Re: Roll-up captions in WebVTT from Ian Hickson on 2011-12-05 (public-texttracks@w3.org from December 2011)

From: Ian Hickson <ian@hixie.ch>
Date: Mon, 5 Dec 2011 23:26:44 +0000 (UTC)
To: public-texttracks@w3.org
Message-ID: <Pine.LNX.4.64.1112052222110.9078@ps20323.dreamhostps.com>
On Mon, 28 Nov 2011, Christian Vogler wrote:
> 
> Ian: I am talking as a person who needs captions to get access to video.

Me too.


> For me these are not an option that can be turned on or off according to 
> aesthetic preferences.

Me too. For much of the day, if I watch video, the only way I can find out 
what is being said is through captions.

Also, when watching movies or TV shows, I often need subtitles to work out 
what is being said.


> What I am saying is that certain types of captions are not readable with 
> the normal pop-up procedures.

Can you elaborate on that? What types of captions are not readable with 
what kinds of pop-up procedures?


> I realize that not everyone has the same preferences, but there are good 
> reasons for displaying the captions this way for 30+ years.
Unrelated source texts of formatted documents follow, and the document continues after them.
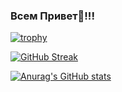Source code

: ### Всем Привет👋!!!

[![trophy](https://github-profile-trophy.vercel.app/?username=Malaglovets)](https://github.com/Malaglovets)

[![GitHub Streak](https://github-readme-streak-stats.herokuapp.com/?user=Malaglovets)](https://github.com/Malaglovets)

[![Anurag's GitHub stats](https://github-readme-stats.vercel.app/api?username=Malaglovets)](https://github.com/Malaglovets/github-readme-stats)
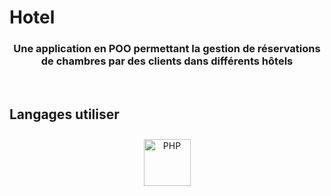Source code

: # Hotel
### <div align="center"> Une application en POO permettant la gestion de réservations de chambres par des clients dans différents hôtels</div>  
  

<br/>  


## Langages utiliser 
<div align="center">  
<a href="https://www.php.net/" target="_blank"><img style="margin: 10px" src="https://profilinator.rishav.dev/skills-assets/php-original.svg" alt="PHP" height="75" /></a>  
</div>
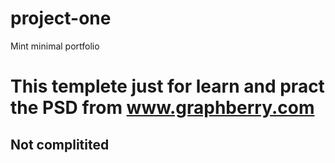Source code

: # project-one
Mint minimal portfolio
# This templete just for learn and pract the PSD from www.graphberry.com
## Not complitited
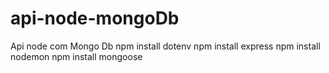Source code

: # api-node-mongoDb
Api node com Mongo Db
npm install dotenv
npm install express
npm install nodemon
npm install mongoose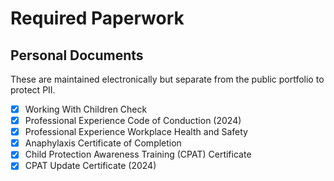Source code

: # Required Paperwork

## Personal Documents
These are maintained electronically but separate from the public portfolio to protect PII.

- [x] Working With Children Check
- [x] Professional Experience Code of Conduction (2024)
- [x] Professional Experience Workplace Health and Safety
- [x] Anaphylaxis Certificate of Completion
- [x] Child Protection Awareness Training (CPAT) Certificate
- [x] CPAT Update Certificate (2024)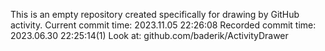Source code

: This is an empty repository created specifically for drawing by GitHub activity.
Current commit time: 2023.11.05 22:26:08
Recorded commit time: 2023.06.30 22:25:14(1)
Look at: github.com/baderik/ActivityDrawer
Captioning predates audio tracks. As far as I'm aware, roll-up captions, 
which are quite rare overall (are they even used at all outside live TV in 
the US?), are in the minority when it comes to captioning types; even just 
within live captioning, I'm not sure they're in the majority.

I don't think argumentum ad antiquitatem is justified here.


On Tue, 29 Nov 2011, Silvia Pfeiffer wrote:
> 
> We can't ignore existing video and their captions.

Nobody is suggestion ignoring them; merely learning from them.


> Also, the roll-up format is not a mistake. While it was developed for 
> live captioning, these captions are recorded and re-broadcast as canned 
> captions, too, so you can't really state that this format is only used 
> for live captioning.

Maybe a better way to put it is that it is only used for content captioned 
in realtime, even if those captions are not then re-edited to the more 
usable pop-up style for later broadcasts.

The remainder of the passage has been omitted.